Читать книгу «Россия и ислам. Том 2» онлайн полностью📖 — М. А. Батунского — MyBook.
image

В 1895 г. Е.Ф. Шмурло дает такую эмоциональную характеристику отечественной истории, характеристику, которую стоит, пожалуй, воспроизвести практически полностью, ибо трудно найти более последовательно манихейское впечатление о судьбах России: «Кроме истории собственно европейской, которую она (Россия) создавала, развивала, культивировала, у нее была еще другая: история азиатская, вынужденная навязанная, неотвязчивая. Обе шли параллельно одна другой, обе самостоятельные, враждебные, никогда не примиренные… сила вещей неумолимо тянула нас… в сторону Азии, отвлекая от общего очага цивилизации (Европы) и принуждая двоиться. История России – это равнодействующая, образованная двумя силами, из которых каждая лишь противодействовала одна другой. Конечно, здесь прежде всего приходится искать объяснений, почему многое в русской истории шло не так гладко, достигалось не так легко… как у наших соседей… Первая страница русской истории еще не была намечена, а темная сила уже тяготеет над нами. Если справедливо, как утверждали наши предки, современники половецких набегов и татарского ига, что незваные выходцы азиатских степей были наваждением зла, наказанием божьим, то позволительно утверждать, что Россия зачалась во грехе»142.

Подобного рода точек зрения – превеликое множество, и нет смысла приводить их далее.

Но имеют ли они отношение к проблеме «Россия и ислам»? Самое прямое.

Все, что подводилось под термин «Ислам», бесповоротно переходило в категорию «Аномалия» – которой не позволялось играть даже самой ограниченной эвристической функции в процессе развертывания операционного и символического аспектов познания истории мировой и составляющих ее локальных культур.

Слову «Ислам» твердо отводилась роль «условного раздражителя», предстающего всецело отрицательным знаком любой из нынешних или будущих ситуаций. Преобладала линия на полифонически многообразную, протеистическую соотнесенность этого слова со всем миром «поганых»143, на корреспондирование с образом мусульманства самых различных враждебных Руси восточных племен и конгломераций – и прежде всего татаро-монголов.

Но уже после Куликовской битвы культура упорно созидавшегося Российского централизованного государства стремилась не только долгосрочно функционировать в качестве интегрированного структурного целого, но и, сдвигая прежние международные стандарты престижа и авторитета (поневоле связанные большей частью своей с Золотой Ордой), расширить пространство для политического и идеологического манипулирования с целью в наибольшей степени отмежеваться от нехристианского Востока и уверенно повернуть в сторону Европы.

Фокус медленно, но непреклонно свершавшейся инновационной драмы сводился теперь именно к тому, чтобы в глазах остального христианского мира – и прежде всего европейского – сопоставление России с «азиатским варварством»144 навсегда утратило бы характер экспрессивной метафоры (или пояснительной аналогии)145.

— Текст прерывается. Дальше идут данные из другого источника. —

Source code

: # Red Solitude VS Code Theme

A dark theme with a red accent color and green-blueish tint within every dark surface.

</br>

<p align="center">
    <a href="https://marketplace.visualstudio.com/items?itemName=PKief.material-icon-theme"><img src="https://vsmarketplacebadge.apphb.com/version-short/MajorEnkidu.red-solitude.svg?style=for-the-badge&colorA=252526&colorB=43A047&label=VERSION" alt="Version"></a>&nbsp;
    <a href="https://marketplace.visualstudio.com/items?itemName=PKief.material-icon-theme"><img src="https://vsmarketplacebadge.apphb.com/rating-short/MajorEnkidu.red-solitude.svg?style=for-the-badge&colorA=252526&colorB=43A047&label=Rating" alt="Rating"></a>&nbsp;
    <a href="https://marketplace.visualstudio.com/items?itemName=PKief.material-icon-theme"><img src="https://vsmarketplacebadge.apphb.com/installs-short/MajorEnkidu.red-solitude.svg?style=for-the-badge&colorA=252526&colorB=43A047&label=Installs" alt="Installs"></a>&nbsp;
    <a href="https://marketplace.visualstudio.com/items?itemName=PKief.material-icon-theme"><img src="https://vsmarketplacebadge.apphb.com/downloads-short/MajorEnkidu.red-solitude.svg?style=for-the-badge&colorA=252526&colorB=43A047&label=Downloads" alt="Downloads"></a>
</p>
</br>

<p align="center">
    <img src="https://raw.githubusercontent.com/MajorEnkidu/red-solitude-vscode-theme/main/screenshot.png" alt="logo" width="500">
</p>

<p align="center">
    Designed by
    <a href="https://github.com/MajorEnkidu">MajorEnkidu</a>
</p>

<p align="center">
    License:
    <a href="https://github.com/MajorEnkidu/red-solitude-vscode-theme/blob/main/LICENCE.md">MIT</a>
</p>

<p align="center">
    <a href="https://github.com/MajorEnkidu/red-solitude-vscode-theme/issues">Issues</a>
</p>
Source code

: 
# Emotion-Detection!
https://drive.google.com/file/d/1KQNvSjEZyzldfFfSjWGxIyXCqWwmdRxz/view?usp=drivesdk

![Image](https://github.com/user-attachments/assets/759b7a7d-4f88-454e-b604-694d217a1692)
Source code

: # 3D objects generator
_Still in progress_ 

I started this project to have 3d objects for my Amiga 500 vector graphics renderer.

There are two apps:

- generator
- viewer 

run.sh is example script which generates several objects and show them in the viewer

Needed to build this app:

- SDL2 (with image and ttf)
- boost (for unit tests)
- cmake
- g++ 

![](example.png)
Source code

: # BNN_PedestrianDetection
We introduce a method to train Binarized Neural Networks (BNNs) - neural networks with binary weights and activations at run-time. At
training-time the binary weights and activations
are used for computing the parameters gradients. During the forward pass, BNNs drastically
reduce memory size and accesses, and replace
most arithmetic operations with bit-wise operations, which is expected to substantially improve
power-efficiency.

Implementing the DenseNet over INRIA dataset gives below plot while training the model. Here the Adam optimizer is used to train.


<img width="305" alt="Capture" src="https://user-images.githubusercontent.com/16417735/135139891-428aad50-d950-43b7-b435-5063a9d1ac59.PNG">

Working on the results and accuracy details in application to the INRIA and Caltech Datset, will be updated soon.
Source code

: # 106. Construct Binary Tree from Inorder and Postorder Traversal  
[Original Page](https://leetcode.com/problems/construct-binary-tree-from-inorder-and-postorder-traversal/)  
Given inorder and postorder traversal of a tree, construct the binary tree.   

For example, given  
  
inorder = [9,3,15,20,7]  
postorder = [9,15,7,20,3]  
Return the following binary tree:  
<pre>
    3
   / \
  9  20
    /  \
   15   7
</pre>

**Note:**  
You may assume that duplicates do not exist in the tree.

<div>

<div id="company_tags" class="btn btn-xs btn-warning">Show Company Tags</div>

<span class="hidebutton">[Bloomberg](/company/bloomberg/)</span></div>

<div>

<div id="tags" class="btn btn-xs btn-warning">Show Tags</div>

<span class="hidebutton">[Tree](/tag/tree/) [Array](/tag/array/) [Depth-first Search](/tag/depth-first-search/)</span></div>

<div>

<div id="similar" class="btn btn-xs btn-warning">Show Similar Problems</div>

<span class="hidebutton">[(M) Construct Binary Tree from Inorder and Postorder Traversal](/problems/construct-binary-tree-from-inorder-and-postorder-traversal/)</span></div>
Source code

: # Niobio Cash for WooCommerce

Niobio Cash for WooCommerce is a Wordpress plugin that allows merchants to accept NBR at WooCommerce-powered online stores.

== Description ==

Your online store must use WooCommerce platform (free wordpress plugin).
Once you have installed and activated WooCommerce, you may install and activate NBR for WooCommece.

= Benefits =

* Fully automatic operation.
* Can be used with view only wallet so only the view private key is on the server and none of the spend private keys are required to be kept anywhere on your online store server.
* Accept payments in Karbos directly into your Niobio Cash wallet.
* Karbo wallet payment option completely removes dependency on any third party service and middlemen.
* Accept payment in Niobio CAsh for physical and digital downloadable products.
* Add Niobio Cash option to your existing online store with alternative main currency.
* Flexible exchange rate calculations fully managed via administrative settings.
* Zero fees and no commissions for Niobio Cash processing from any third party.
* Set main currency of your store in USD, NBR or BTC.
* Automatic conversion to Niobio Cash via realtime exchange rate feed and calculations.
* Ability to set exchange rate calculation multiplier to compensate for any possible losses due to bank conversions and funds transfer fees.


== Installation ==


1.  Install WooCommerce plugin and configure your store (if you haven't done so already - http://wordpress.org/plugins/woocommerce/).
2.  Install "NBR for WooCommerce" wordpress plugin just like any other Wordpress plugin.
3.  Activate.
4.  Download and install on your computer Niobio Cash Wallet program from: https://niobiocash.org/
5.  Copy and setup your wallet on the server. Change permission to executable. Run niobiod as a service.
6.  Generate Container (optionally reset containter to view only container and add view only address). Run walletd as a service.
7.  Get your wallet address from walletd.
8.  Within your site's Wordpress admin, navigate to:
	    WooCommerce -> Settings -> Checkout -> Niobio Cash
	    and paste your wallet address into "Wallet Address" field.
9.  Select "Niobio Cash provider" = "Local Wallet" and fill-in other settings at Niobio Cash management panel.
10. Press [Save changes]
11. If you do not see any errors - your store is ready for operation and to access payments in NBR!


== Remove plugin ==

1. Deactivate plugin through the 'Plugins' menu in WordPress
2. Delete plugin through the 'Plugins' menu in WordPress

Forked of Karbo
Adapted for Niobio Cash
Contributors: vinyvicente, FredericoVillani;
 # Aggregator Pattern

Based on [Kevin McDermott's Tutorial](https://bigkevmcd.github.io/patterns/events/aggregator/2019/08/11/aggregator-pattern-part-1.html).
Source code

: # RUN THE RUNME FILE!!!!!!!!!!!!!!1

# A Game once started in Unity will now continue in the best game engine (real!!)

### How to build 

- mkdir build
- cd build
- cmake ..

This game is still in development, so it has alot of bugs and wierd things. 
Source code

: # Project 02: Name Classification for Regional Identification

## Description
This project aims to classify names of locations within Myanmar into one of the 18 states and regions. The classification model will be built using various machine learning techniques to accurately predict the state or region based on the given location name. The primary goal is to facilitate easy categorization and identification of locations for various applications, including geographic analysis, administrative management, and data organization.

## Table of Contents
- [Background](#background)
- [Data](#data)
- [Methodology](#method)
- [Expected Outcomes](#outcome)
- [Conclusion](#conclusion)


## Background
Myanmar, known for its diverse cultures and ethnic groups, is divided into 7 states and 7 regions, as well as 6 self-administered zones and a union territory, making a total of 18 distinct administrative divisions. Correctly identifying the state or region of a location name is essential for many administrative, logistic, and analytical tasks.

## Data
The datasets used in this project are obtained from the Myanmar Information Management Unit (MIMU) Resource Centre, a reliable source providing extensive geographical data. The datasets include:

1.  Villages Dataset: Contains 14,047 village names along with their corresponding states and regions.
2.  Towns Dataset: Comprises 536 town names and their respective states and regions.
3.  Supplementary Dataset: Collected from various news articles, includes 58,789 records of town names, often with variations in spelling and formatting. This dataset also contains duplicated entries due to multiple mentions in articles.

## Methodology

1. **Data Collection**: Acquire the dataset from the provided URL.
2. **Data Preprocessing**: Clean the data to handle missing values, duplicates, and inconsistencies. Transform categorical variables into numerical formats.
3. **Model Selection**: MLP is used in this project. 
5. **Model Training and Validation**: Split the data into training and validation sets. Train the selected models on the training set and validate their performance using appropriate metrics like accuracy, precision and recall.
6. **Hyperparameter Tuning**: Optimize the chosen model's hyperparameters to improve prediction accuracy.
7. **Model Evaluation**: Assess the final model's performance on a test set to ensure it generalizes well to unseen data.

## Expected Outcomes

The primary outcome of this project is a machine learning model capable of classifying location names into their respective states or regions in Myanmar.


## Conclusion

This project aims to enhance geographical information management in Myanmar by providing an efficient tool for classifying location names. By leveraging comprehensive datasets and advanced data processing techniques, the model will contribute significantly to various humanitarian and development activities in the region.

Поэтому всегда, когда речь шла о (отождествляемом с Исламом) татаро-монгольском владычестве, соответствующий знак в его объективном, «словарном», значении обретал значение «насилия», «жестокости», «лжи», «дьявольщины» и т. п. В лексическом значении он постоянно парадигматически сопоставлен с «мраком», «темнотой», «мглой»146.

Но и это еще не все.

И Пушкин, и подавляющее большинство всех тех русских авторов, которые в той или иной связи касались значимости для судеб своей страны периода татаро-монгольского ига, исходили из того, что оно принесло в отечественную культуру и «синдром зависимости». Он же индуцирует конформистские императивы, механические реакции на воздействие среды, спонтанность протеста, самые отрицательные морально-этические нормы и установки147.

Впрочем, еще предстоит с большей, нежели теперь, объективностью и доказательностью, идя на существенное «перепластование» и уточнение привычных категориальных связей, осветить вопрос о том, действительно ли «золотоордынское иго» привело к коллапсу традиционных аксиологических структур, детерминированных ими мотивационных звеньев и регуляторов и имела ли потому место такая идеологическая мутация, деструктивных последствий которой можно было бы избежать лишь путем вестернизации?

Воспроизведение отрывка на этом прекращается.